Analyze Trufflehog findings! (feat. Elasticsearch & Grafana)

Dec 2, 2024

Why?

Have you ever wondered how many secrets you store in files in plain text? Malicious software that would scan your system could get to them and send them to some bad guys. Trufflehog can help you find those secrets.

TLDR; Trufflehog is a secret scanner.

What?

Trufflehog displays found secrets in the following format by default:

Some GCP credentials leaked in saved Terraform state file

Perhaps that is sufficient if you have a small number of findings. However, if you have over 100 findings, it would be beneficial to visualize, filter, and search through those findings, as demonstrated in the following Grafana dashboard:

If you want to learn how to achieve this, continue the reading.

💡

First, a little disclaimer about verified vs. unverified results: Trufflehog can check for you if credentials are valid, i.e., call AWS and check if access keys are active.
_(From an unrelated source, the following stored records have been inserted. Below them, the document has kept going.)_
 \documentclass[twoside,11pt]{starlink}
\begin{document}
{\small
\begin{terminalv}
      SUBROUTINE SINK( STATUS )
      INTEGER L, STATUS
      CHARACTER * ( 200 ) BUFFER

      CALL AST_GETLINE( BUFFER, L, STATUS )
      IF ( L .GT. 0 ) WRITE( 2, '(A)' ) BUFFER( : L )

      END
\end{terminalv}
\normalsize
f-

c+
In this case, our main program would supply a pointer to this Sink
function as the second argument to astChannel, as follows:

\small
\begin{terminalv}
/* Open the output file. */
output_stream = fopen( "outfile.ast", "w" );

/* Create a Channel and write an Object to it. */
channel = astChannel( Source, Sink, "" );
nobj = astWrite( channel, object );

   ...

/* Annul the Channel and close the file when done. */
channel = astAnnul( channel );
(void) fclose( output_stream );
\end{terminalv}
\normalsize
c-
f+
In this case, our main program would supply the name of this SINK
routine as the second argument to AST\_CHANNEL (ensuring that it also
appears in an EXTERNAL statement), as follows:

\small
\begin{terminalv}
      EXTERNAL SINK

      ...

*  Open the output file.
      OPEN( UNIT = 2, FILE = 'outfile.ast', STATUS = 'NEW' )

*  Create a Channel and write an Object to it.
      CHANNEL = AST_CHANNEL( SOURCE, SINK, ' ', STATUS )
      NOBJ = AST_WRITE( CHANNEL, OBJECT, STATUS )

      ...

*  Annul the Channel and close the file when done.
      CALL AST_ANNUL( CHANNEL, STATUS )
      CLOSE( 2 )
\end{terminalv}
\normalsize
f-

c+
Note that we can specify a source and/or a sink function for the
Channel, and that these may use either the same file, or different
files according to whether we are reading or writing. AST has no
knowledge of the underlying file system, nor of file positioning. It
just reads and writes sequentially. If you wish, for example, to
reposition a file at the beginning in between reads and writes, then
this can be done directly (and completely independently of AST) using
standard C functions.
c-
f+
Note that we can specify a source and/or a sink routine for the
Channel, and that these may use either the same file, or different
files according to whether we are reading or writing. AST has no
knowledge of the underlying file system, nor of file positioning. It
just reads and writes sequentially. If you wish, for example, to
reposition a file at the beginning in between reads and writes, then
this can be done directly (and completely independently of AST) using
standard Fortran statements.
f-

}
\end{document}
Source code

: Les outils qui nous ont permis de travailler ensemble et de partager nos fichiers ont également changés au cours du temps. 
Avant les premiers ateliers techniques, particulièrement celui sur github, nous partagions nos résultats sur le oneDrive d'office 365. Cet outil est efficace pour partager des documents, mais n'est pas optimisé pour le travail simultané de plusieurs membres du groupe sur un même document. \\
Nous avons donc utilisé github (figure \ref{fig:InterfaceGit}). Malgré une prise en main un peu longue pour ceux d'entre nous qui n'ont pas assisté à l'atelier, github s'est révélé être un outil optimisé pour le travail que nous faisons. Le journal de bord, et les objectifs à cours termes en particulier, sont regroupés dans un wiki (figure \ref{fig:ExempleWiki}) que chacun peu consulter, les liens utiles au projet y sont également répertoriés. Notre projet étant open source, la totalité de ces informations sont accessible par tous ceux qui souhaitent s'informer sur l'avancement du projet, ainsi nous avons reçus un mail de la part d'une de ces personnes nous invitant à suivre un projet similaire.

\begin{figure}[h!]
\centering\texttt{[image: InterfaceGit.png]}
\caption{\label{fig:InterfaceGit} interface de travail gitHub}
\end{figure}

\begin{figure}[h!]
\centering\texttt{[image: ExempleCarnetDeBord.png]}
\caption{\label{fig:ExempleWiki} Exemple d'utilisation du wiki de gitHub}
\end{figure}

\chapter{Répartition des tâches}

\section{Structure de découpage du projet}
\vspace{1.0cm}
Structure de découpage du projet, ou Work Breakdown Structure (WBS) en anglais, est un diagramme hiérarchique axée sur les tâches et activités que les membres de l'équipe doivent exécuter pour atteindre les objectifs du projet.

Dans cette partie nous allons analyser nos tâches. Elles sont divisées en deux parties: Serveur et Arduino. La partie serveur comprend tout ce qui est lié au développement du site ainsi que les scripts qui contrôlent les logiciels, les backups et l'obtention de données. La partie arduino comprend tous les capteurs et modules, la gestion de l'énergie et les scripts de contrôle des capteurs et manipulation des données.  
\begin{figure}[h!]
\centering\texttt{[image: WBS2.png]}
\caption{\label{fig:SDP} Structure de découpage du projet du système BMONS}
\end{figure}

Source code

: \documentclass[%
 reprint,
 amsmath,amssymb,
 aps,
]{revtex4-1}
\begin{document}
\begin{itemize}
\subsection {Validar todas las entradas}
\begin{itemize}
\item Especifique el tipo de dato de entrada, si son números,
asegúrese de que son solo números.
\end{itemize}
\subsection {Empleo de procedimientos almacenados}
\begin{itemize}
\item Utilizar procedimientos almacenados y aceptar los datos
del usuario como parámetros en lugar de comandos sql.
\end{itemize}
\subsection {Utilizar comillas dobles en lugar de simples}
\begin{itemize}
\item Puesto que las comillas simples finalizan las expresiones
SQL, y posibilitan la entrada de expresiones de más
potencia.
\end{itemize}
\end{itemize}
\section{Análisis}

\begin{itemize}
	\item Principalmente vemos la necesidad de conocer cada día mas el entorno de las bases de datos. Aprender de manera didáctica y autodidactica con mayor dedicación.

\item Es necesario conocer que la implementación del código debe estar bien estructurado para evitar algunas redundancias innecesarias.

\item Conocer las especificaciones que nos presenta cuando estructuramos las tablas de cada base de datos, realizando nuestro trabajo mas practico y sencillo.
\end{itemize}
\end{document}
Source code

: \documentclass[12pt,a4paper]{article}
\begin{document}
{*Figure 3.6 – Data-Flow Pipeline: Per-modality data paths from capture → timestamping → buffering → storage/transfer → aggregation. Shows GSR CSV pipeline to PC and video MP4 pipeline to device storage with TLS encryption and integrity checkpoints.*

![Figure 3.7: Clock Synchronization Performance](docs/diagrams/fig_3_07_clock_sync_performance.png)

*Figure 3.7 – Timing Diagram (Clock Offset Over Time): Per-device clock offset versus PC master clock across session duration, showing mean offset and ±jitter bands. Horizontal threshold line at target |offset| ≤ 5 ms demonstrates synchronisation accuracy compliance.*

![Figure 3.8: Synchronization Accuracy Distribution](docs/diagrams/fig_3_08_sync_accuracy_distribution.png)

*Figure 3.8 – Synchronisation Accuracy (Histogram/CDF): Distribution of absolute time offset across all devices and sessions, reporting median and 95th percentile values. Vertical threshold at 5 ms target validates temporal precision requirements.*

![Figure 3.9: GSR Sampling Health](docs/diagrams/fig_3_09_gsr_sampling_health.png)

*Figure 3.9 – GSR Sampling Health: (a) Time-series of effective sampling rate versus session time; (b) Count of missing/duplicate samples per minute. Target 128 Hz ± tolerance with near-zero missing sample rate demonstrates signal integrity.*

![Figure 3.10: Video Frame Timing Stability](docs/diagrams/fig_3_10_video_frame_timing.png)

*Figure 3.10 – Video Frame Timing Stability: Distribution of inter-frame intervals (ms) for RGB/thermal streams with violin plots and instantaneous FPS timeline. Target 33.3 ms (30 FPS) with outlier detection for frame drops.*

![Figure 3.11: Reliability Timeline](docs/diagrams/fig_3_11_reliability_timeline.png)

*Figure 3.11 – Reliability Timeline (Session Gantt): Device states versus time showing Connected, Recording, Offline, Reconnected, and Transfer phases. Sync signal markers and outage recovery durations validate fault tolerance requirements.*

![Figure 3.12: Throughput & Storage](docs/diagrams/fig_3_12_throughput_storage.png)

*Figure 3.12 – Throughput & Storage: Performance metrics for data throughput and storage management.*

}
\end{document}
More info: https://trufflesecurity.com/blog/how-trufflehog-verifies-secrets

How?

Process

The process looks like this:

Run TruffleHog scan with output JSON format and log output into the file
Read the file with Vector and forward JSON documents to Elasticsearch
Setup Grafana to use Elasticsearch as a data source
Create Grafana dashboards

TruffleHog JSON output

You can select JSON output with --json flag. It will produce results in the following format:

{
    "SourceMetadata": {
        "Data": {
            "Filesystem": {
                "file": "<REDACTED>",
                "line": 1
            }
        }
    },
    "SourceID": 1,
    "SourceType": 15,
    "SourceName": "trufflehog - filesystem",
    "DetectorType": 8,
    "DetectorName": "Github",
    "DetectorDescription": "GitHub is a web-based platform used for version control and collaborative software development. GitHub tokens can be used to access and modify repositories and other resources.",
    "DecoderName": "PLAIN",
    "Verified": false,
    "Raw": "<REDACTED>",
    "RawV2": "",
    "Redacted": "",
    "ExtraData": {
        "rotation_guide": "https://howtorotate.com/docs/tutorials/github/",
        "version": "1"
    },
    "StructuredData": null
}

Run TruffleHog

To run TruffleHog scan for a directory:

trufflehog filesystem {{ .DIRECTORY }} --json \
--force-skip-binaries \
--force-skip-archives \
--concurrency=1 |\
tee -a /trufflehog/$(date +%Y-%m-%d-%H-%M-%S).json

Scan directory with Trufflehog, print output in JSON format and store in /trufflehog directory

⚠️

This command can run for a while, for large directories even for hours, but don't worry. tee will append new output to the file and Vector will proces it progressively.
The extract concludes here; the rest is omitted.